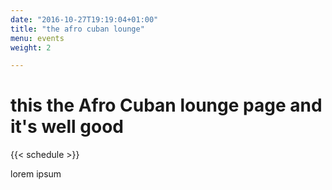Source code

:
 ```yaml
---
date: "2016-10-27T19:19:04+01:00"
title: "the afro cuban lounge"
menu: events
weight: 2

---
```


# this the Afro Cuban lounge page and it's well good

{{< schedule >}}

lorem ipsum
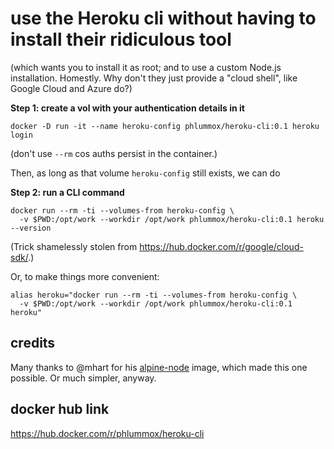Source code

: 
# use the Heroku cli without having to install their ridiculous tool

(which wants you to install it as root; and to use a custom Node.js installation.
Homestly. Why don't they just provide a "cloud shell", like Google Cloud and
Azure do?)

**Step 1: create a vol with your authentication details in it**

```
docker -D run -it --name heroku-config phlummox/heroku-cli:0.1 heroku login
```

(don't use `--rm` cos auths persist in the container.)

Then, as long as that volume `heroku-config` still exists, we can do

**Step 2: run a CLI command**

```
docker run --rm -ti --volumes-from heroku-config \
  -v $PWD:/opt/work --workdir /opt/work phlummox/heroku-cli:0.1 heroku --version
```

(Trick shamelessly stolen from <https://hub.docker.com/r/google/cloud-sdk/>.)

Or, to make things more convenient:

```
alias heroku="docker run --rm -ti --volumes-from heroku-config \
  -v $PWD:/opt/work --workdir /opt/work phlummox/heroku-cli:0.1 heroku"
```

## credits

Many thanks to @mhart for his [alpine-node](https://github.com/mhart/alpine-node) image,
which made this one possible. Or much simpler, anyway.

## docker hub link

<https://hub.docker.com/r/phlummox/heroku-cli>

========================

Copy out all the records exactly, excluding pictures.

§ THE ANSWER:
Source code

:
 ```yaml
---
date: "2016-10-27T19:19:04+01:00"
title: "the afro cuban lounge"
menu: events
weight: 2

---
```


# this the Afro Cuban lounge page and it's well good

{{< schedule >}}

lorem ipsum
Source code

: 
# use the Heroku cli without having to install their ridiculous tool

(which wants you to install it as root; and to use a custom Node.js installation.
Homestly. Why don't they just provide a "cloud shell", like Google Cloud and
Azure do?)

**Step 1: create a vol with your authentication details in it**

```
docker -D run -it --name heroku-config phlummox/heroku-cli:0.1 heroku login
```

(don't use `--rm` cos auths persist in the container.)

Then, as long as that volume `heroku-config` still exists, we can do

**Step 2: run a CLI command**

```
docker run --rm -ti --volumes-from heroku-config \
  -v $PWD:/opt/work --workdir /opt/work phlummox/heroku-cli:0.1 heroku --version
```

(Trick shamelessly stolen from <https://hub.docker.com/r/google/cloud-sdk/>.)

Or, to make things more convenient:

```
alias heroku="docker run --rm -ti --volumes-from heroku-config \
  -v $PWD:/opt/work --workdir /opt/work phlummox/heroku-cli:0.1 heroku"
```

## credits

Many thanks to @mhart for his [alpine-node](https://github.com/mhart/alpine-node) image,
which made this one possible. Or much simpler, anyway.

## docker hub link

<https://hub.docker.com/r/phlummox/heroku-cli>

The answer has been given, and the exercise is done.